Lines with the string "content" in the data below: report how many there are, and write nothing but the number.

Provided records:

-- Opening Marker --

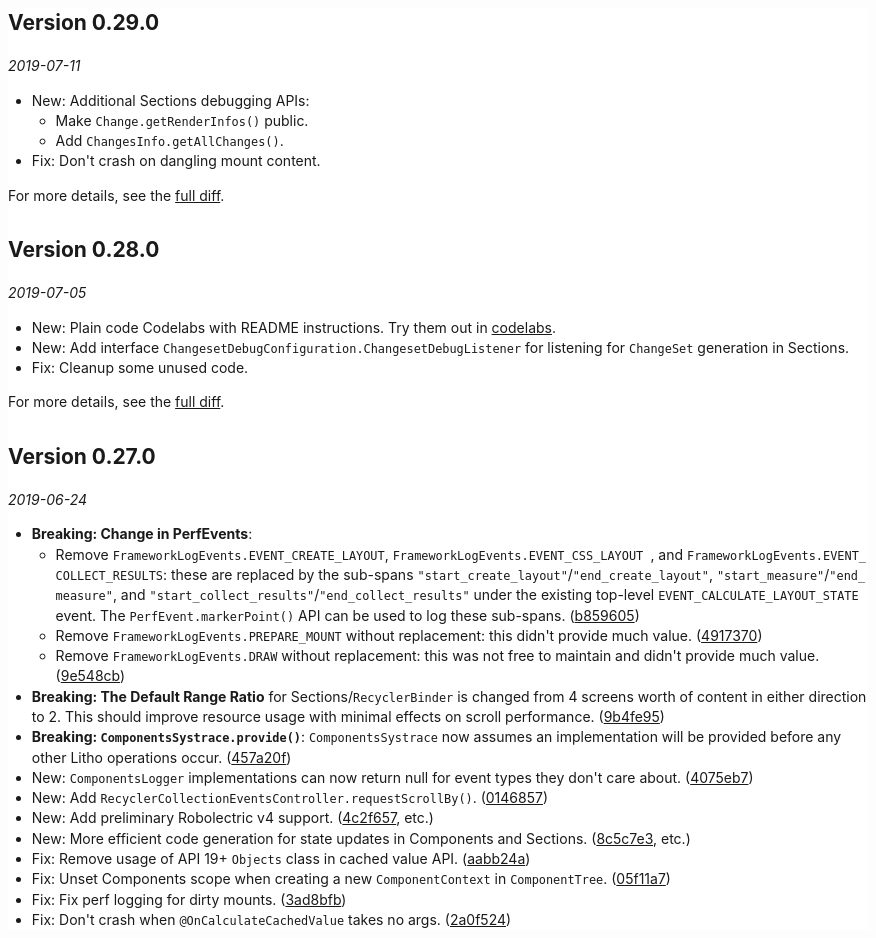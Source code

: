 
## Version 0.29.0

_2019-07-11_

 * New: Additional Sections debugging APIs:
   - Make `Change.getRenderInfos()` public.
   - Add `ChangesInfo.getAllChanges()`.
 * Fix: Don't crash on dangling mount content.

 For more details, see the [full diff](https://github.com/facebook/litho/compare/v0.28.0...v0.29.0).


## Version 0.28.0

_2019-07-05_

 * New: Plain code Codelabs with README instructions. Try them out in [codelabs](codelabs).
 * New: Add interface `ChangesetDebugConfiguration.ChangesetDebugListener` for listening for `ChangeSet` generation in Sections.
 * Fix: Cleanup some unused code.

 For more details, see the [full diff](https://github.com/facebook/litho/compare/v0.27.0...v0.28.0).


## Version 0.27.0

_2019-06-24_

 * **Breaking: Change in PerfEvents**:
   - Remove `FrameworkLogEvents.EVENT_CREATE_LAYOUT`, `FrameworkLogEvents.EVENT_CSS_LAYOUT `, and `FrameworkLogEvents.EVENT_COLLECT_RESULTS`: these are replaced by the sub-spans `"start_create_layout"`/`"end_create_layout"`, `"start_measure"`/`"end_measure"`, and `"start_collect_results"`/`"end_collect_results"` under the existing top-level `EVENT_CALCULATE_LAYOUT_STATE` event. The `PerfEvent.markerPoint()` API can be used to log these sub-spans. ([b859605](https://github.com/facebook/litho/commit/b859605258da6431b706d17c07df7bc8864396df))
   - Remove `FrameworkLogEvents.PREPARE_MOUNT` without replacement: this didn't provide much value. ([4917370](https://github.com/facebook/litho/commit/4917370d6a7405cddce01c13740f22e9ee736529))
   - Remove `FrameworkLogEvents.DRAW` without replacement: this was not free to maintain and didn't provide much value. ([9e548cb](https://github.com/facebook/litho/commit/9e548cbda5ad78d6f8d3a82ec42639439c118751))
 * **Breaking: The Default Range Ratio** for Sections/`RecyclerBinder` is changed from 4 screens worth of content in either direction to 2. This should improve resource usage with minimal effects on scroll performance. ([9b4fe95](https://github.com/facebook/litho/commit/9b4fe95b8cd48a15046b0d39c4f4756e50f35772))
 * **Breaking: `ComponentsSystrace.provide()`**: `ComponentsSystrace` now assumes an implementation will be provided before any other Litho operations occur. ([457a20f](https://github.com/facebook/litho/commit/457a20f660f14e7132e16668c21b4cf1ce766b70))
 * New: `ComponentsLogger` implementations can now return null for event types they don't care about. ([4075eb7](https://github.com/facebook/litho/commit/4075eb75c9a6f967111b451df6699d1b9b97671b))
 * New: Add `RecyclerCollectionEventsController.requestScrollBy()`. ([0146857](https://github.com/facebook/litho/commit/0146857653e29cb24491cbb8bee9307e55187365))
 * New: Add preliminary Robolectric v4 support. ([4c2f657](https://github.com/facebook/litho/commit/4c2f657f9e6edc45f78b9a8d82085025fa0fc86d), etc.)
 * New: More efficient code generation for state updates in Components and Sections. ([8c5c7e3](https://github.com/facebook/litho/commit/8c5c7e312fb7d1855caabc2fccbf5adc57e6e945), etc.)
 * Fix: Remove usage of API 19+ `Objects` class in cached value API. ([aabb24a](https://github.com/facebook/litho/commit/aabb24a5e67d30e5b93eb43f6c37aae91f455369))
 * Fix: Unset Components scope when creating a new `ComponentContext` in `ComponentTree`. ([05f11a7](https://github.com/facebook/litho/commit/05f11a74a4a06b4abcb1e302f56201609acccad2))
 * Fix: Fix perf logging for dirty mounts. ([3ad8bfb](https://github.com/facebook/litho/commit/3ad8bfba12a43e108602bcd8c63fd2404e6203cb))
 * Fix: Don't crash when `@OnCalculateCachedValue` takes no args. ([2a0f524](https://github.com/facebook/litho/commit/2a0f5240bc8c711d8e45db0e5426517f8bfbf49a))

-- Closing Marker --
-- Opening Marker --

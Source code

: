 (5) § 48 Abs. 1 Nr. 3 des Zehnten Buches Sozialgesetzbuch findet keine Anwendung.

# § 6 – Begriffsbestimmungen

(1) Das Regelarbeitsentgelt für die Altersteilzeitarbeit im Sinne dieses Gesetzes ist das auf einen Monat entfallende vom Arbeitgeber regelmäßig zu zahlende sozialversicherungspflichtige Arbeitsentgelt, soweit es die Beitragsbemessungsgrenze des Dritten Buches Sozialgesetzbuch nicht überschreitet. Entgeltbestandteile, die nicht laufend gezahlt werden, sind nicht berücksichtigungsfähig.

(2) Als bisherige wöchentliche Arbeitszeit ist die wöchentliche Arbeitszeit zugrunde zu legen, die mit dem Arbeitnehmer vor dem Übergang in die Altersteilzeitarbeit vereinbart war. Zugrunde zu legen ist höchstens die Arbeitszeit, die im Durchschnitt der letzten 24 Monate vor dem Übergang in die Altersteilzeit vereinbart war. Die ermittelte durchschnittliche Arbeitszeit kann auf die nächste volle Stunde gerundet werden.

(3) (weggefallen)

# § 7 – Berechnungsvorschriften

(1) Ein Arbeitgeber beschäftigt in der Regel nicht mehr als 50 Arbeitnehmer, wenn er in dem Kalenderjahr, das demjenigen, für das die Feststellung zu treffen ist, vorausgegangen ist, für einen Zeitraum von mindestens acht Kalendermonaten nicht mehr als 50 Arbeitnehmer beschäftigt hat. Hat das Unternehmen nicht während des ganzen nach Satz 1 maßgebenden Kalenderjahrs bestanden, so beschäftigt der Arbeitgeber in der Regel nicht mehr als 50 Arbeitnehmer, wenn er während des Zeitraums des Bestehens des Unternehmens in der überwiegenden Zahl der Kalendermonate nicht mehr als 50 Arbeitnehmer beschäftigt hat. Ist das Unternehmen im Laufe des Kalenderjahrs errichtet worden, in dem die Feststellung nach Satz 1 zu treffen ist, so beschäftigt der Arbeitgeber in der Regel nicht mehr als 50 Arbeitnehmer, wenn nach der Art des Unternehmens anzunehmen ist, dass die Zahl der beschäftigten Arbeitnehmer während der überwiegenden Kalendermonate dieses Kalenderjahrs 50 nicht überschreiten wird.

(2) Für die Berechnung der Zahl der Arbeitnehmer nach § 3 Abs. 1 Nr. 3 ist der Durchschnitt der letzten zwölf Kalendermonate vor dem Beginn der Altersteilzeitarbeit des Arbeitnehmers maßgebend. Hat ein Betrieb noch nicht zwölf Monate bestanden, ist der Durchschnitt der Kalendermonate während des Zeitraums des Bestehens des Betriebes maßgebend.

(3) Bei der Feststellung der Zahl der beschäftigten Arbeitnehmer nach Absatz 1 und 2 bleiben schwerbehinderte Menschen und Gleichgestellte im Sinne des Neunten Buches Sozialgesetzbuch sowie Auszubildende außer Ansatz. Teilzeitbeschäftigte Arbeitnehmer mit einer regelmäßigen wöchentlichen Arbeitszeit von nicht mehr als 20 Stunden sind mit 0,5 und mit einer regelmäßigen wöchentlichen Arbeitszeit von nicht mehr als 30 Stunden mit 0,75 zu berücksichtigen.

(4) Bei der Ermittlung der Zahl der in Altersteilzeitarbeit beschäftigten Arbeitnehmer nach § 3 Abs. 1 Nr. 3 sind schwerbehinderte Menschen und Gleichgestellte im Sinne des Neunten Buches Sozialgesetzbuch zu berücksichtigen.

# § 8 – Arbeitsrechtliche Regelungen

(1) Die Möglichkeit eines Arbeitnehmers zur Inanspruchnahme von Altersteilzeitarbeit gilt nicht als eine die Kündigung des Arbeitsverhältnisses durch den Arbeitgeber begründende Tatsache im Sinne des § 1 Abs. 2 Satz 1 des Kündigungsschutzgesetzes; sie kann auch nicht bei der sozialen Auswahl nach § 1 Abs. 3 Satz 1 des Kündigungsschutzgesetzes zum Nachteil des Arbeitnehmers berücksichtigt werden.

-- Closing Marker --

Reply: 2